Le Jury Citoyen où l’insubordination au pouvoir

Benjamin Sourice est un ancien journaliste, blogueur et acteur associatif de métier. Il a participé à la préparation et à l’animation de Nuit Debout, à travers le collectif les Engraineurs. Il vient de publier un nouvel ouvrage, La démocratie des Places, dans lequel il s’interroge sur la vitalité de ces mouvements citoyens tels que Nuit Debout, cherche à montrer les lignes de tension entre l’utopisme démocratique et le pragmatisme radical, et tente de relever le plus grand défi de l’idéal démocratique : réconcilier les opposés. La semaine dernière, nous avons publié l’un de ces textes sur le féminisme à Nuit Debout. Aujourd’hui, jury citoyen.

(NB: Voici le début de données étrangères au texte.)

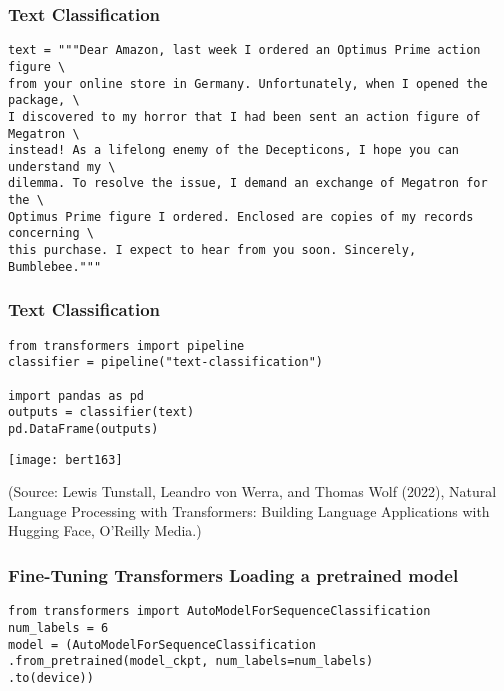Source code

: \begin{frame}[fragile]\frametitle{Text Classification}

\begin{lstlisting}
text = """Dear Amazon, last week I ordered an Optimus Prime action figure \
from your online store in Germany. Unfortunately, when I opened the package, \
I discovered to my horror that I had been sent an action figure of Megatron \
instead! As a lifelong enemy of the Decepticons, I hope you can understand my \
dilemma. To resolve the issue, I demand an exchange of Megatron for the \
Optimus Prime figure I ordered. Enclosed are copies of my records concerning \
this purchase. I expect to hear from you soon. Sincerely, Bumblebee."""
\end{lstlisting}
			
\end{frame}

\begin{frame}[fragile]\frametitle{Text Classification}

\begin{lstlisting}
from transformers import pipeline
classifier = pipeline("text-classification")

import pandas as pd
outputs = classifier(text)
pd.DataFrame(outputs) 
\end{lstlisting}
			
			
			\begin{center}
			\texttt{[image: bert163]}
			\end{center}	
			
			
			{\tiny (Source: Lewis Tunstall, Leandro von Werra, and Thomas Wolf (2022), Natural Language Processing with Transformers:  Building Language Applications with Hugging Face,  O'Reilly Media.)}
\end{frame}

\begin{frame}[fragile]\frametitle{Fine-Tuning Transformers Loading a pretrained model}

\begin{lstlisting}
from transformers import AutoModelForSequenceClassification
num_labels = 6
model = (AutoModelForSequenceClassification
.from_pretrained(model_ckpt, num_labels=num_labels)
.to(device))
\end{lstlisting}
			
			
\end{frame}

Livre La Démocratie des places, Benjamin Sourice

« Il faut penser un dispositif politique de refonte institutionnelle », Antoine Guignier, référent de la commission Jury citoyen à Nuit Debout Paris.

La quarantaine, entrepreneur et père de famille, Antoine Guignier a commencé sa carrière en tant qu’ingénieur environnemental, persuadé à l’époque qu’il pourrait « changer le monde avec la technique1 ». Depuis, il a découvert que « ce n’est pas la technique qui fait avancer le progrès, ce sont les contraintes réglementaires, imposées par les politiques, qui poussent à innover et à évoluer ». Se définissant comme écologiste, il n’a « jamais adhéré à une association ou à un parti », se contentant de « dons ponctuels » à quelques ONG. Comme beaucoup de participants à Nuit Debout, Antoine travaille. Il dirige dans la journée une société d’informatique qui emploie six personnes, « quatre en réalité, je ne suis pas salarié et un ami nous aide en tant que consultant extérieur », tient-il à préciser. Méfiant envers les partis et les structures politiques traditionnelles, peu ou pas engagé auparavant mais politisé par des recherches personnelles, Antoine fait partie de ce courant « citoyenniste » qui a attiré de nombreuses personnes vers Nuit Debout.

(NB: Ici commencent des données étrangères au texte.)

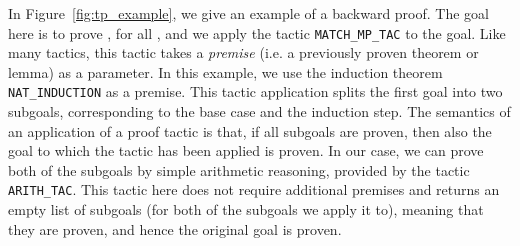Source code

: \documentclass{article}
\begin{document}
In Figure~\ref{fig:tp_example}, we give an example of a backward proof.
The goal here is to prove , for all , and we apply the tactic \texttt{MATCH\_MP\_TAC} to the goal.
Like many tactics, this tactic takes a \emph{premise} (i.e. a previously proven theorem or lemma) as a parameter.
In this example, we use the induction theorem \texttt{NAT\_INDUCTION} as a premise.
This tactic application splits the first goal into two subgoals, corresponding to the base case and the induction step.
The semantics of an application of a proof tactic is that, if all subgoals are proven, then also the goal to which the tactic has been applied is proven.
In our case, we can prove both of the subgoals by simple arithmetic reasoning, provided by the tactic \texttt{ARITH\_TAC}.
This tactic here does not require additional premises and returns an empty list of subgoals (for both of the subgoals we apply it to), meaning that they are proven, and hence the original goal is proven.
\end{document}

« En arrivant à Nuit Debout, j’ai trouvé les choses vraiment très simples, il y avait une telle ouverture, je me suis renseigné et j’ai proposé à l’Assemblée générale de créer une commission sur les jurys citoyens », dit-il en guise d’introduction à son engagement. Le jury citoyen est « un dispositif de démocratie participative dans lequel un groupe de 25 personnes environ, tirées au sort, formulent des recommandations sur un sujet de politique publique à l’issue d’un processus d’information et de délibération de quelques jours2 ». Arrivé le 10 avril sur la place de la République, Antoine se passionnait déjà depuis un an pour les jurys citoyens : « Quand j’étais dans mon coin avec mes idées, cela m’apparaissait parfois comme une lubie bizarre, mais en venant sur la place, tout a pris sens, nous sommes nombreux à penser la même chose et nous avions besoin d’un espace pour nous rencontrer », se réjouit-il encore. Le référent de la Commission Jury citoyen raconte, non sans fierté, les activités qu’ils sont une douzaine à animer sur la place pour une commission comptant « environ 300 inscrits » : « Nous organisons des soirées d’éducation populaire et de débat chaque jeudi soir. Des spécialistes de la question, comme Loïc Blondiaux ou Yves Sintomer, viennent débattre avec nous, d’autres experts écoutent et participent comme tout le monde, parfois en essayant de se faire discrets. Tous ces échanges nous permettent de travailler ensemble à la structuration et à la consolidation du concept de jury citoyen car cette interaction permanente sur la place offre une chance unique de confronter les idées au réel. »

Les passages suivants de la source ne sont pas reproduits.